──────── Supplied information ────────

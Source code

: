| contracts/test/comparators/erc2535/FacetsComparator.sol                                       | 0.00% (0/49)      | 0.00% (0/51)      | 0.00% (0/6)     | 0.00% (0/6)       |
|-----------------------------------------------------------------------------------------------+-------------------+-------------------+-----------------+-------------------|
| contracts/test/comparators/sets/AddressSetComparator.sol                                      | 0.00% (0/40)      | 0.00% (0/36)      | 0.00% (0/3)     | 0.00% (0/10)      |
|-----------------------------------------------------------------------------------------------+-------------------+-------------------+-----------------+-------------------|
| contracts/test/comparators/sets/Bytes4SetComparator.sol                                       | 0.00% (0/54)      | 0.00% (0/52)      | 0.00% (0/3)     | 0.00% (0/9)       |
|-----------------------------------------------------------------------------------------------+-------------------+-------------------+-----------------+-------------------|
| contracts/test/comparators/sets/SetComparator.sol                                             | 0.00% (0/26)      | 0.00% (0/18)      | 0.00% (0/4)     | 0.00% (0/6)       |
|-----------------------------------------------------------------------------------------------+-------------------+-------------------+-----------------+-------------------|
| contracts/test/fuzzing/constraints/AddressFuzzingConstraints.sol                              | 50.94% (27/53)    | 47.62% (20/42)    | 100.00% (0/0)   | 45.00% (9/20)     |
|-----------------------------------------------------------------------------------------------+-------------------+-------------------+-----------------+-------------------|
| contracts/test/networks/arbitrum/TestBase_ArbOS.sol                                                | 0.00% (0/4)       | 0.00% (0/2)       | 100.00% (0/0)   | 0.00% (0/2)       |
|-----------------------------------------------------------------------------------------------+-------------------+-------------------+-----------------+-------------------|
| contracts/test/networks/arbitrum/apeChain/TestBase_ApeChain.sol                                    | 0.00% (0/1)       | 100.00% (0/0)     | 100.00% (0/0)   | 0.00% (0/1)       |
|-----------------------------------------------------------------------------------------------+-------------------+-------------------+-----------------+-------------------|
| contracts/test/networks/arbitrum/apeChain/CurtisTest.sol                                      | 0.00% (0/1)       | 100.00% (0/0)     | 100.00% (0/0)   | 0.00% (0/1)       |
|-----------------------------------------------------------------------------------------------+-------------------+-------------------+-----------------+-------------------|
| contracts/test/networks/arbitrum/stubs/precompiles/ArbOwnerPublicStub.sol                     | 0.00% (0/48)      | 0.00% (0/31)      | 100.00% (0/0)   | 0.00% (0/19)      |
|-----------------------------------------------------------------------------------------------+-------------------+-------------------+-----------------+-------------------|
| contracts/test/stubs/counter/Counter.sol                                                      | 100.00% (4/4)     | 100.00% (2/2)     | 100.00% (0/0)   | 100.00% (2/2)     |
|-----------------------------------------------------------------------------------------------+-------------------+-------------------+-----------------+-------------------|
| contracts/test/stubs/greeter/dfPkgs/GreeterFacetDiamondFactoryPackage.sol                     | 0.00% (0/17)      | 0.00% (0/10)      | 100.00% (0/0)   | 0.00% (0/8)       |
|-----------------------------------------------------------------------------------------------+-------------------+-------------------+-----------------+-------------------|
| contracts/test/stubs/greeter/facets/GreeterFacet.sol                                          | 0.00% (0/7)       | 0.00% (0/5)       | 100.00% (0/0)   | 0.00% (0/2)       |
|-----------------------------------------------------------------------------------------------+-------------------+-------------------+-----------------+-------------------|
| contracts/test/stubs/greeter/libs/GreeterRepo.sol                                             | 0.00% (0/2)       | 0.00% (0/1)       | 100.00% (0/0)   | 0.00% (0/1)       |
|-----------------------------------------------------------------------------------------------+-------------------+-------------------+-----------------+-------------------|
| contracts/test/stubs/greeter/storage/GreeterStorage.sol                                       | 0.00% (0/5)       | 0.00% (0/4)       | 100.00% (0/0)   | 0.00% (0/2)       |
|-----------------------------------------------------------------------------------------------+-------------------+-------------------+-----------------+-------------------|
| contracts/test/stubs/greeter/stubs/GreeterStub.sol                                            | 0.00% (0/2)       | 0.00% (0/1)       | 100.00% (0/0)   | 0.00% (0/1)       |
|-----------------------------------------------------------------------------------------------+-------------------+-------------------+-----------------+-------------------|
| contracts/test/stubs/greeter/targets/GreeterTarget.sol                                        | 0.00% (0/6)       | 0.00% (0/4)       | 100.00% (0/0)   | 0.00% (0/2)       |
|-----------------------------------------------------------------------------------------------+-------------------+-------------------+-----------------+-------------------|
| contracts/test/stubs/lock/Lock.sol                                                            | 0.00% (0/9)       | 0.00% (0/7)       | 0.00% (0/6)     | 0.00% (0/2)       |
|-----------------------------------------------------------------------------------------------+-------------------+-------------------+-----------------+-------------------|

────────

* [Problem to solve]
In the records above, each line with the string "networks" should be copied.

* [Output]
| contracts/test/networks/arbitrum/TestBase_ArbOS.sol                                                | 0.00% (0/4)       | 0.00% (0/2)       | 100.00% (0/0)   | 0.00% (0/2)       |
| contracts/test/networks/arbitrum/apeChain/TestBase_ApeChain.sol                                    | 0.00% (0/1)       | 100.00% (0/0)     | 100.00% (0/0)   | 0.00% (0/1)       |
| contracts/test/networks/arbitrum/apeChain/CurtisTest.sol                                      | 0.00% (0/1)       | 100.00% (0/0)     | 100.00% (0/0)   | 0.00% (0/1)       |
| contracts/test/networks/arbitrum/stubs/precompiles/ArbOwnerPublicStub.sol                     | 0.00% (0/48)      | 0.00% (0/31)      | 100.00% (0/0)   | 0.00% (0/19)      |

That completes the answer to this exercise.